_PROBLEM_: Read the records beneath this task and copy every line that contains the string "Package".

Excerpts from a dataset
BEGIN
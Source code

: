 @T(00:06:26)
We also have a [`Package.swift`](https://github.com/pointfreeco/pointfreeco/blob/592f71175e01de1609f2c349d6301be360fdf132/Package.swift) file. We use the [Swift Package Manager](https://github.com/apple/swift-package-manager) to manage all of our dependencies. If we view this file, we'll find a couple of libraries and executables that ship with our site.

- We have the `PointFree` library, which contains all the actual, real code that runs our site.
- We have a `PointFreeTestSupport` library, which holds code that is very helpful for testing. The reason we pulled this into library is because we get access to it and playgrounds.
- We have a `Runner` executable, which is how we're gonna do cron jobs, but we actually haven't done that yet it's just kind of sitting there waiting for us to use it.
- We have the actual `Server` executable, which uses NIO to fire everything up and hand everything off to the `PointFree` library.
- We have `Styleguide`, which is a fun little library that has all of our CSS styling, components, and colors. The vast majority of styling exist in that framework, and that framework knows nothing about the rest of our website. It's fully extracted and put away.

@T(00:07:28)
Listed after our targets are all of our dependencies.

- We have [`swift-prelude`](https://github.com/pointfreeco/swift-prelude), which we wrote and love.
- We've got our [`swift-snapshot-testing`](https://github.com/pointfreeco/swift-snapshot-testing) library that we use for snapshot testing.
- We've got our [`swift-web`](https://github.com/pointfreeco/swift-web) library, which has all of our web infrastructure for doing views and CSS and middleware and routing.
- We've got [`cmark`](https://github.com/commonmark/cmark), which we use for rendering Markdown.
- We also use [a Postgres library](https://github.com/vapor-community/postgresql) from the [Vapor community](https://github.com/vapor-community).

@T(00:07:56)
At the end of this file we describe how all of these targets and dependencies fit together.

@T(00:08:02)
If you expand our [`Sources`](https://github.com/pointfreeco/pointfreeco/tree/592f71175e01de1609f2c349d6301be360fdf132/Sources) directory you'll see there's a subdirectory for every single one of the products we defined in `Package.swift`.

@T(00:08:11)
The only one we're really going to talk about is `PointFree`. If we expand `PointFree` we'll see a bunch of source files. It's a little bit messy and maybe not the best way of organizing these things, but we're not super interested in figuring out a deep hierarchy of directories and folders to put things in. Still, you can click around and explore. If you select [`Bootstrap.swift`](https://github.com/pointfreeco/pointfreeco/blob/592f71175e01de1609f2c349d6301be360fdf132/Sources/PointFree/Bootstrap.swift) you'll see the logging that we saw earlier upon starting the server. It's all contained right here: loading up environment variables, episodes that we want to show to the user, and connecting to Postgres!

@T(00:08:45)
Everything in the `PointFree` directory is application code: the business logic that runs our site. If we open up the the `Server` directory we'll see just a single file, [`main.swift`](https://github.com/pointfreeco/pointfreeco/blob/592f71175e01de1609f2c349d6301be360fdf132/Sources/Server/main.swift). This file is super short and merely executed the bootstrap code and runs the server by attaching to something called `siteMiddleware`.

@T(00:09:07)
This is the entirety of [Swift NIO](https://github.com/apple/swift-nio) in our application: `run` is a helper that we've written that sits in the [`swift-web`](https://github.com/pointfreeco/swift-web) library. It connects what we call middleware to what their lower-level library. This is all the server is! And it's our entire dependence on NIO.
END
_RESPONSE TO THE EXERCISE_:
We also have a [`Package.swift`](https://github.com/pointfreeco/pointfreeco/blob/592f71175e01de1609f2c349d6301be360fdf132/Package.swift) file. We use the [Swift Package Manager](https://github.com/apple/swift-package-manager) to manage all of our dependencies. If we view this file, we'll find a couple of libraries and executables that ship with our site.
If you expand our [`Sources`](https://github.com/pointfreeco/pointfreeco/tree/592f71175e01de1609f2c349d6301be360fdf132/Sources) directory you'll see there's a subdirectory for every single one of the products we defined in `Package.swift`.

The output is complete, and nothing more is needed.